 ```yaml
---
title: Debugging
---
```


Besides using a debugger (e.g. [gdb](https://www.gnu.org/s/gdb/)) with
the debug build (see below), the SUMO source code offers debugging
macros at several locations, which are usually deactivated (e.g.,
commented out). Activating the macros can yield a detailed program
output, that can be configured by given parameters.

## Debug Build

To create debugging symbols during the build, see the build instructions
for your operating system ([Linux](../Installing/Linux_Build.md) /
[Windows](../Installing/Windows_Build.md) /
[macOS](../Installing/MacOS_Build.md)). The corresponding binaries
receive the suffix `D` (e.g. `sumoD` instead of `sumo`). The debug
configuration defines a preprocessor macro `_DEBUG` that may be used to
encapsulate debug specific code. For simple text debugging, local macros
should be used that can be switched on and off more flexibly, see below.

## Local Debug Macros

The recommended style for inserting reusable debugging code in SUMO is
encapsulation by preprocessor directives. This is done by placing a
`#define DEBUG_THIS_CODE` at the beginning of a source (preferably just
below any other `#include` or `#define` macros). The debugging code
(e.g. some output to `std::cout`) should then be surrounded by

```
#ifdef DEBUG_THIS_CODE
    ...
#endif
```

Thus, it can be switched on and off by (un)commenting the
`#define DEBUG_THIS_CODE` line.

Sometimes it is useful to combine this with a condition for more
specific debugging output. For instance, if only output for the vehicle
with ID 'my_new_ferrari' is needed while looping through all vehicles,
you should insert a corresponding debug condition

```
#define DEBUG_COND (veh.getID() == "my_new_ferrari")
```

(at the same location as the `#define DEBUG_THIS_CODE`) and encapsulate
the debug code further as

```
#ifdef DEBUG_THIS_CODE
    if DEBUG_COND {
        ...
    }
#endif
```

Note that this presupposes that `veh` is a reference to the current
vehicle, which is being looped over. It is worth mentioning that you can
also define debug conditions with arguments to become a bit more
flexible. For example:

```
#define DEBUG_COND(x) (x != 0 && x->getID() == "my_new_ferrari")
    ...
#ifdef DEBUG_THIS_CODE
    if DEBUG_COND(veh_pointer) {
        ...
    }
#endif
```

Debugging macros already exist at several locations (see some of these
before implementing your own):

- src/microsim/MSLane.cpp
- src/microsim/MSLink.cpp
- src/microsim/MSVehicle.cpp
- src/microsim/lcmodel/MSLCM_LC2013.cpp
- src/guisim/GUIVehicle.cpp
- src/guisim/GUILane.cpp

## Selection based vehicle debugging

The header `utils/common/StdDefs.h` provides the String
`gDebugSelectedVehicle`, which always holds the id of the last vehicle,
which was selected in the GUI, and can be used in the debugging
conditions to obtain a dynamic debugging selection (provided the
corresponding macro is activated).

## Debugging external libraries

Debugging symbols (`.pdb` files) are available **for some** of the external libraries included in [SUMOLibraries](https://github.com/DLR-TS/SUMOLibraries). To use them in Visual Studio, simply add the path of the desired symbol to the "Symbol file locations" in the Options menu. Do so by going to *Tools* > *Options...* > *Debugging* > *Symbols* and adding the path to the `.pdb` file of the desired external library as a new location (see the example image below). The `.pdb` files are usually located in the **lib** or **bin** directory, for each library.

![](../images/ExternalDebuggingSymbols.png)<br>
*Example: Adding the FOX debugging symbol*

**What this task involves:** Reproduce the listing above exactly as far as the line with "output, that can", that line included.

**Answer box:**
 ```yaml
---
title: Debugging
---
```


Besides using a debugger (e.g. [gdb](https://www.gnu.org/s/gdb/)) with
the debug build (see below), the SUMO source code offers debugging
macros at several locations, which are usually deactivated (e.g.,
commented out). Activating the macros can yield a detailed program
output, that can be configured by given parameters.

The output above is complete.